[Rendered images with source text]

--- START ---

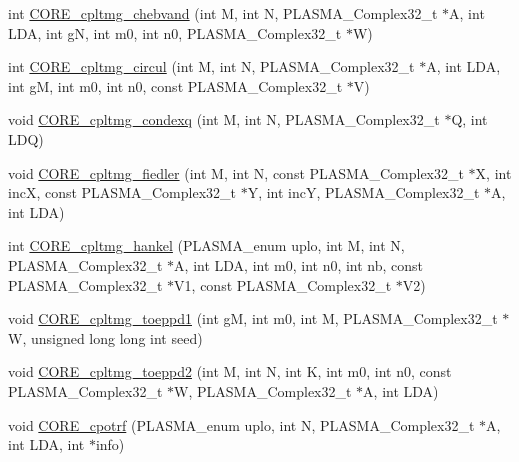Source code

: \begin{DoxyCompactItemize}
\item 
int \hyperlink{group__CORE__PLASMA__Complex32__t_ga9a7cfbd866be2bca2d26375bc6766d8a_ga9a7cfbd866be2bca2d26375bc6766d8a}{C\+O\+R\+E\+\_\+cpltmg\+\_\+chebvand} (int M, int N, P\+L\+A\+S\+M\+A\+\_\+\+Complex32\+\_\+t $\ast$A, int L\+D\+A, int g\+N, int m0, int n0, P\+L\+A\+S\+M\+A\+\_\+\+Complex32\+\_\+t $\ast$W)
\item 
int \hyperlink{group__CORE__PLASMA__Complex32__t_ga90d60bf2517ad64e6d1bf64254ac929d_ga90d60bf2517ad64e6d1bf64254ac929d}{C\+O\+R\+E\+\_\+cpltmg\+\_\+circul} (int M, int N, P\+L\+A\+S\+M\+A\+\_\+\+Complex32\+\_\+t $\ast$A, int L\+D\+A, int g\+M, int m0, int n0, const P\+L\+A\+S\+M\+A\+\_\+\+Complex32\+\_\+t $\ast$V)
\item 
void \hyperlink{group__CORE__PLASMA__Complex32__t_gad81007d6e27dcb18279f6fd52b823157_gad81007d6e27dcb18279f6fd52b823157}{C\+O\+R\+E\+\_\+cpltmg\+\_\+condexq} (int M, int N, P\+L\+A\+S\+M\+A\+\_\+\+Complex32\+\_\+t $\ast$Q, int L\+D\+Q)
\item 
void \hyperlink{group__CORE__PLASMA__Complex32__t_gab1b369f8dae16a9ad1a6479f7566d0a6_gab1b369f8dae16a9ad1a6479f7566d0a6}{C\+O\+R\+E\+\_\+cpltmg\+\_\+fiedler} (int M, int N, const P\+L\+A\+S\+M\+A\+\_\+\+Complex32\+\_\+t $\ast$X, int inc\+X, const P\+L\+A\+S\+M\+A\+\_\+\+Complex32\+\_\+t $\ast$Y, int inc\+Y, P\+L\+A\+S\+M\+A\+\_\+\+Complex32\+\_\+t $\ast$A, int L\+D\+A)
\item 
int \hyperlink{group__CORE__PLASMA__Complex32__t_ga29113f4eaa98eeaa73019e2bef97b589_ga29113f4eaa98eeaa73019e2bef97b589}{C\+O\+R\+E\+\_\+cpltmg\+\_\+hankel} (P\+L\+A\+S\+M\+A\+\_\+enum uplo, int M, int N, P\+L\+A\+S\+M\+A\+\_\+\+Complex32\+\_\+t $\ast$A, int L\+D\+A, int m0, int n0, int nb, const P\+L\+A\+S\+M\+A\+\_\+\+Complex32\+\_\+t $\ast$V1, const P\+L\+A\+S\+M\+A\+\_\+\+Complex32\+\_\+t $\ast$V2)
\item 
void \hyperlink{group__CORE__PLASMA__Complex32__t_ga9c06098441579548f5ca4c3a2a60f376_ga9c06098441579548f5ca4c3a2a60f376}{C\+O\+R\+E\+\_\+cpltmg\+\_\+toeppd1} (int g\+M, int m0, int M, P\+L\+A\+S\+M\+A\+\_\+\+Complex32\+\_\+t $\ast$W, unsigned long long int seed)
\item 
void \hyperlink{group__CORE__PLASMA__Complex32__t_ga838d82deafcbbf70e56b5464ee0e7538_ga838d82deafcbbf70e56b5464ee0e7538}{C\+O\+R\+E\+\_\+cpltmg\+\_\+toeppd2} (int M, int N, int K, int m0, int n0, const P\+L\+A\+S\+M\+A\+\_\+\+Complex32\+\_\+t $\ast$W, P\+L\+A\+S\+M\+A\+\_\+\+Complex32\+\_\+t $\ast$A, int L\+D\+A)
\item 
void \hyperlink{group__CORE__PLASMA__Complex32__t_ga8f8839fe52398eb2b469caff40cdacd5_ga8f8839fe52398eb2b469caff40cdacd5}{C\+O\+R\+E\+\_\+cpotrf} (P\+L\+A\+S\+M\+A\+\_\+enum uplo, int N, P\+L\+A\+S\+M\+A\+\_\+\+Complex32\+\_\+t $\ast$A, int L\+D\+A, int $\ast$info)

\end{DoxyCompactItemize}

--- END ---

WORK ITEM:
Return the records above exactly as written, but without any of the pictures.

SOLUTION BELOW:
Source code

: \begin{DoxyCompactItemize}
\item 
int \hyperlink{group__CORE__PLASMA__Complex32__t_ga9a7cfbd866be2bca2d26375bc6766d8a_ga9a7cfbd866be2bca2d26375bc6766d8a}{C\+O\+R\+E\+\_\+cpltmg\+\_\+chebvand} (int M, int N, P\+L\+A\+S\+M\+A\+\_\+\+Complex32\+\_\+t $\ast$A, int L\+D\+A, int g\+N, int m0, int n0, P\+L\+A\+S\+M\+A\+\_\+\+Complex32\+\_\+t $\ast$W)
\item 
int \hyperlink{group__CORE__PLASMA__Complex32__t_ga90d60bf2517ad64e6d1bf64254ac929d_ga90d60bf2517ad64e6d1bf64254ac929d}{C\+O\+R\+E\+\_\+cpltmg\+\_\+circul} (int M, int N, P\+L\+A\+S\+M\+A\+\_\+\+Complex32\+\_\+t $\ast$A, int L\+D\+A, int g\+M, int m0, int n0, const P\+L\+A\+S\+M\+A\+\_\+\+Complex32\+\_\+t $\ast$V)
\item 
void \hyperlink{group__CORE__PLASMA__Complex32__t_gad81007d6e27dcb18279f6fd52b823157_gad81007d6e27dcb18279f6fd52b823157}{C\+O\+R\+E\+\_\+cpltmg\+\_\+condexq} (int M, int N, P\+L\+A\+S\+M\+A\+\_\+\+Complex32\+\_\+t $\ast$Q, int L\+D\+Q)
\item 
void \hyperlink{group__CORE__PLASMA__Complex32__t_gab1b369f8dae16a9ad1a6479f7566d0a6_gab1b369f8dae16a9ad1a6479f7566d0a6}{C\+O\+R\+E\+\_\+cpltmg\+\_\+fiedler} (int M, int N, const P\+L\+A\+S\+M\+A\+\_\+\+Complex32\+\_\+t $\ast$X, int inc\+X, const P\+L\+A\+S\+M\+A\+\_\+\+Complex32\+\_\+t $\ast$Y, int inc\+Y, P\+L\+A\+S\+M\+A\+\_\+\+Complex32\+\_\+t $\ast$A, int L\+D\+A)
\item 
int \hyperlink{group__CORE__PLASMA__Complex32__t_ga29113f4eaa98eeaa73019e2bef97b589_ga29113f4eaa98eeaa73019e2bef97b589}{C\+O\+R\+E\+\_\+cpltmg\+\_\+hankel} (P\+L\+A\+S\+M\+A\+\_\+enum uplo, int M, int N, P\+L\+A\+S\+M\+A\+\_\+\+Complex32\+\_\+t $\ast$A, int L\+D\+A, int m0, int n0, int nb, const P\+L\+A\+S\+M\+A\+\_\+\+Complex32\+\_\+t $\ast$V1, const P\+L\+A\+S\+M\+A\+\_\+\+Complex32\+\_\+t $\ast$V2)
\item 
void \hyperlink{group__CORE__PLASMA__Complex32__t_ga9c06098441579548f5ca4c3a2a60f376_ga9c06098441579548f5ca4c3a2a60f376}{C\+O\+R\+E\+\_\+cpltmg\+\_\+toeppd1} (int g\+M, int m0, int M, P\+L\+A\+S\+M\+A\+\_\+\+Complex32\+\_\+t $\ast$W, unsigned long long int seed)
\item 
void \hyperlink{group__CORE__PLASMA__Complex32__t_ga838d82deafcbbf70e56b5464ee0e7538_ga838d82deafcbbf70e56b5464ee0e7538}{C\+O\+R\+E\+\_\+cpltmg\+\_\+toeppd2} (int M, int N, int K, int m0, int n0, const P\+L\+A\+S\+M\+A\+\_\+\+Complex32\+\_\+t $\ast$W, P\+L\+A\+S\+M\+A\+\_\+\+Complex32\+\_\+t $\ast$A, int L\+D\+A)
\item 
void \hyperlink{group__CORE__PLASMA__Complex32__t_ga8f8839fe52398eb2b469caff40cdacd5_ga8f8839fe52398eb2b469caff40cdacd5}{C\+O\+R\+E\+\_\+cpotrf} (P\+L\+A\+S\+M\+A\+\_\+enum uplo, int N, P\+L\+A\+S\+M\+A\+\_\+\+Complex32\+\_\+t $\ast$A, int L\+D\+A, int $\ast$info)

\end{DoxyCompactItemize}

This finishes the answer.